*** Opening of Records supplied ***

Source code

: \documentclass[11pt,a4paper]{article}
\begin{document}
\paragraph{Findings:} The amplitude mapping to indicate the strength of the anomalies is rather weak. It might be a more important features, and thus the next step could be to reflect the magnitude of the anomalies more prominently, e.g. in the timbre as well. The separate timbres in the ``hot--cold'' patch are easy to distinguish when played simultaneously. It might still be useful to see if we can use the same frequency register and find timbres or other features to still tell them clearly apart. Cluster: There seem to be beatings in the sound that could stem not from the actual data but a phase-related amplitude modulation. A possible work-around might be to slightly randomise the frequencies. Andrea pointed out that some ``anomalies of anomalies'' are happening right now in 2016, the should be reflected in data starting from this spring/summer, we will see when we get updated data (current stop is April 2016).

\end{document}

*** Close of Records supplied ***

→ Task requirements
Return all of the data precisely as it appears.

→ Result below
Source code

: \documentclass[11pt,a4paper]{article}
\begin{document}
\paragraph{Findings:} The amplitude mapping to indicate the strength of the anomalies is rather weak. It might be a more important features, and thus the next step could be to reflect the magnitude of the anomalies more prominently, e.g. in the timbre as well. The separate timbres in the ``hot--cold'' patch are easy to distinguish when played simultaneously. It might still be useful to see if we can use the same frequency register and find timbres or other features to still tell them clearly apart. Cluster: There seem to be beatings in the sound that could stem not from the actual data but a phase-related amplitude modulation. A possible work-around might be to slightly randomise the frequencies. Andrea pointed out that some ``anomalies of anomalies'' are happening right now in 2016, the should be reflected in data starting from this spring/summer, we will see when we get updated data (current stop is April 2016).

\end{document}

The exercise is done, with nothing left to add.